> [EXERCISE DESCRIPTION] Please reproduce all of the lines below, word for word and in full.

> [DATASET]
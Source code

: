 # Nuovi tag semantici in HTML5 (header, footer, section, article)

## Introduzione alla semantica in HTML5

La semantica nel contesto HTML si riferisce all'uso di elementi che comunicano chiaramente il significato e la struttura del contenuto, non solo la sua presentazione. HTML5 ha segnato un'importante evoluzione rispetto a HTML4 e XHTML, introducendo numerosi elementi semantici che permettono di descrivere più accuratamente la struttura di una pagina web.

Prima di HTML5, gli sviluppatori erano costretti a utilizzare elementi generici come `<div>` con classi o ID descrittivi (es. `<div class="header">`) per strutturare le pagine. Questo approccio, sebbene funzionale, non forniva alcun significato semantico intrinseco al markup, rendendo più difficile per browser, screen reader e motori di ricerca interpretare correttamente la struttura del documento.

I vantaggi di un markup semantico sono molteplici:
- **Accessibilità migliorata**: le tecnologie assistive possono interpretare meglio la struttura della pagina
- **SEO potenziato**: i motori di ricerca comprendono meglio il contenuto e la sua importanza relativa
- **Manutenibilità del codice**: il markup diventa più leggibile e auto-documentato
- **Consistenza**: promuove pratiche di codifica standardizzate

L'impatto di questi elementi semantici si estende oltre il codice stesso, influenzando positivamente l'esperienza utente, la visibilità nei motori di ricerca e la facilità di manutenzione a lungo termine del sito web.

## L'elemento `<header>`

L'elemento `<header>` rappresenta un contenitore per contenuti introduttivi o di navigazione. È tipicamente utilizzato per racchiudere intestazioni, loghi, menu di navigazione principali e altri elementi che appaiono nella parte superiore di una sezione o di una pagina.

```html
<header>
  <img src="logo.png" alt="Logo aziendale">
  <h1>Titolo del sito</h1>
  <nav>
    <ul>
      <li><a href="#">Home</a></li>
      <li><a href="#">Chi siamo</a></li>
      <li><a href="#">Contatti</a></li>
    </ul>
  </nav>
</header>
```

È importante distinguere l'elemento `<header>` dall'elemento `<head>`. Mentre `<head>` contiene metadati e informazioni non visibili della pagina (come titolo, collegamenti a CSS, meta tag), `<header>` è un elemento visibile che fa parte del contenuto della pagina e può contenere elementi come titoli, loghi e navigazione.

> [EXERCISE RESULT]
Source code

: # Nuovi tag semantici in HTML5 (header, footer, section, article)

## Introduzione alla semantica in HTML5

La semantica nel contesto HTML si riferisce all'uso di elementi che comunicano chiaramente il significato e la struttura del contenuto, non solo la sua presentazione. HTML5 ha segnato un'importante evoluzione rispetto a HTML4 e XHTML, introducendo numerosi elementi semantici che permettono di descrivere più accuratamente la struttura di una pagina web.

Prima di HTML5, gli sviluppatori erano costretti a utilizzare elementi generici come `<div>` con classi o ID descrittivi (es. `<div class="header">`) per strutturare le pagine. Questo approccio, sebbene funzionale, non forniva alcun significato semantico intrinseco al markup, rendendo più difficile per browser, screen reader e motori di ricerca interpretare correttamente la struttura del documento.

I vantaggi di un markup semantico sono molteplici:
- **Accessibilità migliorata**: le tecnologie assistive possono interpretare meglio la struttura della pagina
- **SEO potenziato**: i motori di ricerca comprendono meglio il contenuto e la sua importanza relativa
- **Manutenibilità del codice**: il markup diventa più leggibile e auto-documentato
- **Consistenza**: promuove pratiche di codifica standardizzate

L'impatto di questi elementi semantici si estende oltre il codice stesso, influenzando positivamente l'esperienza utente, la visibilità nei motori di ricerca e la facilità di manutenzione a lungo termine del sito web.

## L'elemento `<header>`

L'elemento `<header>` rappresenta un contenitore per contenuti introduttivi o di navigazione. È tipicamente utilizzato per racchiudere intestazioni, loghi, menu di navigazione principali e altri elementi che appaiono nella parte superiore di una sezione o di una pagina.

```html
<header>
  <img src="logo.png" alt="Logo aziendale">
  <h1>Titolo del sito</h1>
  <nav>
    <ul>
      <li><a href="#">Home</a></li>
      <li><a href="#">Chi siamo</a></li>
      <li><a href="#">Contatti</a></li>
    </ul>
  </nav>
</header>
```

È importante distinguere l'elemento `<header>` dall'elemento `<head>`. Mentre `<head>` contiene metadati e informazioni non visibili della pagina (come titolo, collegamenti a CSS, meta tag), `<header>` è un elemento visibile che fa parte del contenuto della pagina e può contenere elementi come titoli, loghi e navigazione.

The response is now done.